» **What to produce**
Repeat the whole listing below exactly as it reads.

» **Exercise inputs**
——

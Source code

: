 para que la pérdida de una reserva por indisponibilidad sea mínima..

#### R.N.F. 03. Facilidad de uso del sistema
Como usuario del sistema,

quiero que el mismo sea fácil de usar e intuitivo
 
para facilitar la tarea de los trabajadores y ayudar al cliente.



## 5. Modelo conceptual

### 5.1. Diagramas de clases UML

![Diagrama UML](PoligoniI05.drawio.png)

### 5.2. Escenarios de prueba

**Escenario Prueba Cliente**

——

» **Task output**
Source code

: para que la pérdida de una reserva por indisponibilidad sea mínima..

#### R.N.F. 03. Facilidad de uso del sistema
Como usuario del sistema,

quiero que el mismo sea fácil de usar e intuitivo
 
para facilitar la tarea de los trabajadores y ayudar al cliente.



## 5. Modelo conceptual

### 5.1. Diagramas de clases UML

![Diagrama UML](PoligoniI05.drawio.png)

### 5.2. Escenarios de prueba

**Escenario Prueba Cliente**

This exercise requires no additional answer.